Referring to FIG. 1B, the server apparatus 12, for example, adopts multi-view fusion technology, uses contextualized embeddings from multiple views from the edge devices 14 a to 14 g, reconstructs synthetic spatial vision through a visual foundation model, and generates vision information of an overall space, thereby expanding the visual range. For example, by redrawing multiple views provided by the edge devices 14 a to 14 g, scenes of each floor inside the building can be reconstructed. The vision information may be synchronously transmitted back to the edge devices 14 h to 14 j, enabling each edge device 14 h to 14 j to accurately complete assigned tasks by utilizing vision information with expanded range.
FIG. 2 is a schematic diagram of the machine vision system according to an embodiment of the disclosure. Referring to FIG. 2 , the machine vision system 10 of the embodiment of the disclosure includes the server apparatus 12 and multiple machine vision apparatuses 16.
Machine vision apparatuses 16_1 to 16_n, for example, are connected to existing user devices 14_1 to 14_n equipped with cameras or video cameras through hardware interfaces such as universal serial bus (USB) or peripheral component interconnect express (PCIe), or integrated with user the devices 14_1 to 14_n as the same device. The user devices 14_1 to 14_n, for example, are edge devices such as IP cam, access control systems, cleaning robots, service robots, pet robots, smart home appliances, or personal devices such as mobile phones, tablets, laptops, desktop computers. This embodiment does not limit the types and quantities thereof.
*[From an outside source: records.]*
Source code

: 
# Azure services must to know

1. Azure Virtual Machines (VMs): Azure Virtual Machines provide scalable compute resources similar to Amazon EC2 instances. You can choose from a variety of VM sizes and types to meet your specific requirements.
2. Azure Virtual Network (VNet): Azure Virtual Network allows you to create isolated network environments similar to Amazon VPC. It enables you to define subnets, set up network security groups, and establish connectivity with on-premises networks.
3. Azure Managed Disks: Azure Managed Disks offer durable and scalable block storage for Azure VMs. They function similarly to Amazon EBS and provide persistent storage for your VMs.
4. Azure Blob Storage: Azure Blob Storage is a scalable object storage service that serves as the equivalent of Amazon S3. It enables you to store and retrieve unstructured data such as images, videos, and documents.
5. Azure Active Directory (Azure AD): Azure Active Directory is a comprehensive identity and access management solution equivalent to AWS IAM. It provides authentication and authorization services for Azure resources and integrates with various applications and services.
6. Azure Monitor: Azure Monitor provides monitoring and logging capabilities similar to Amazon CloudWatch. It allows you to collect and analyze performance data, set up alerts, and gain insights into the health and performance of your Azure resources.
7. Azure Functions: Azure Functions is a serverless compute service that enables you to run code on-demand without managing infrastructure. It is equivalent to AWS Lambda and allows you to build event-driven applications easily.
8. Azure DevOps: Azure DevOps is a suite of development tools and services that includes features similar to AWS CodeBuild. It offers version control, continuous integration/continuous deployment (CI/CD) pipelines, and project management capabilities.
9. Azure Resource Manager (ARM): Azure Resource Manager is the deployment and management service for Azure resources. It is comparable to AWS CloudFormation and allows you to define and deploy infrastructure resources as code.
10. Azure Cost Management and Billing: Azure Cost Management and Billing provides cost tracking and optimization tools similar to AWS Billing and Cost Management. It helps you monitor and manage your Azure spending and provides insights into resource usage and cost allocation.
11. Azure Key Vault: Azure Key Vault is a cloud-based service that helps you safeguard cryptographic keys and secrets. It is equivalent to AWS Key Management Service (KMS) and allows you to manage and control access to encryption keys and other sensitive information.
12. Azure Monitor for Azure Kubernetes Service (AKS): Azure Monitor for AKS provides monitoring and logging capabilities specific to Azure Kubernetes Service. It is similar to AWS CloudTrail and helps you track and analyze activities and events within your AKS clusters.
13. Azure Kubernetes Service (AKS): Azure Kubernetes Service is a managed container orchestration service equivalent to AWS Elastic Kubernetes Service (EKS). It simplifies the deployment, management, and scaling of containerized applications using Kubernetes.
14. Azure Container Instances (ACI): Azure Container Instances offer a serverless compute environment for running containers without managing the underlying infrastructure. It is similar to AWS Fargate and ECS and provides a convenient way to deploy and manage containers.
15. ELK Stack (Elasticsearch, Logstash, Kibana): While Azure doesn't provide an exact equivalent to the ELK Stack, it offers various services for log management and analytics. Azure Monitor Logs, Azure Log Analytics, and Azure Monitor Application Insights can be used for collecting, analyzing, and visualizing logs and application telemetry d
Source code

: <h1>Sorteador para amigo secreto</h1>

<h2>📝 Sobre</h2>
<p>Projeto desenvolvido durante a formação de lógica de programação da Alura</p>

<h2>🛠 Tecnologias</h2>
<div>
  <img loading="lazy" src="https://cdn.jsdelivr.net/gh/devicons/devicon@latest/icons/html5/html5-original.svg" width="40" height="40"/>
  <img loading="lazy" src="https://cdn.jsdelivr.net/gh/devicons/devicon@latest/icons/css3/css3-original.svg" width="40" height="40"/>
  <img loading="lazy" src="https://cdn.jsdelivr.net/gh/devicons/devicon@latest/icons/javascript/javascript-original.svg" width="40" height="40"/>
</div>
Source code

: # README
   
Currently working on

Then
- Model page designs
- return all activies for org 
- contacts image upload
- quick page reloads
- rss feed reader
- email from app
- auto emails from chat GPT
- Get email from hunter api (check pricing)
The server apparatus 12, for example, is a private server located in the cloud, which may collect vision information (including, for example, regional context embeddings, regional model parameters) of regional space uploaded by the machine vision apparatuses 16_1 to 16_n and perform fusion calculations to construct vision information of the overall space and global model parameters. In other embodiments, the server apparatus 12 may be disposed or installed anywhere on the Internet, Intranet, or other network environment, which is not limited in the embodiments.
The machine vision apparatuses 16_1 to 16_n may provide comprehensive visual fusion and perspective coverage for the user devices 14_1 to 14_n by downloading vision information (including global context embeddings, global model parameters) of the overall space from the server apparatus 12, and accurately complete assigned tasks accordingly. In some embodiments, each machine vision apparatus 16_1 to 16_n may be integrated with the server apparatus 12 as the same device to have the function of collecting and fusing vision information provided by the server apparatus 12. That is, each machine vision apparatus 16_1 to 16_n can operate independently without the server apparatus 12, and may be connected with other machine vision apparatuses 16_1 to 16_n in series to obtain vision information of the overall space.
In detail, FIG. 3 is a block diagram of the machine vision apparatus according to an embodiment of the disclosure. Referring to FIG. 3 , the machine vision apparatus 16 includes a communication device 162, a storage device 164, and a processor 166.
The communication device 162, for example, includes devices supporting communication protocols such as wireless fidelity (Wi-Fi), radio frequency identification (RFID), Bluetooth, infrared, near-field communication (NFC), or device-to-device (D2D), or devices supporting Internet connection, so as to establish communication links with the server apparatus 12. In some embodiments, the communication device 162 further includes hardware interfaces such as universal serial bus (USB) or peripheral component interconnect express (PCIe) for connecting or communicating with the user device 14, so as to obtain images acquired by the user device 14.
The storage device 164, for example, is any type of fixed or removable random access memory (RAM), read-only memory (ROM), flash memory, hard disk or similar components or a combination of the above components, so as to store computer programs that may be executed by the processor 166. In some embodiments, the storage device 164 may further be used to store model parameters of machine learning models and a feature database recording pre-stored de-identified/encrypted features (such as differential privacy, homomorphic encryption) of objects to be identified.
The processor 166, for example, is a central processing unit (CPU), or other programmable general-purpose or special-purpose microprocessor, microcontroller, digital signal processor (DSP), programmable controller, application specific integrated circuits (ASIC), programmable logic device (PLD) or other similar devices or a combination of these devices. In some embodiments, the processor 166 may load computer programs from the storage device 164 to execute a machine vision method of embodiments of the disclosure.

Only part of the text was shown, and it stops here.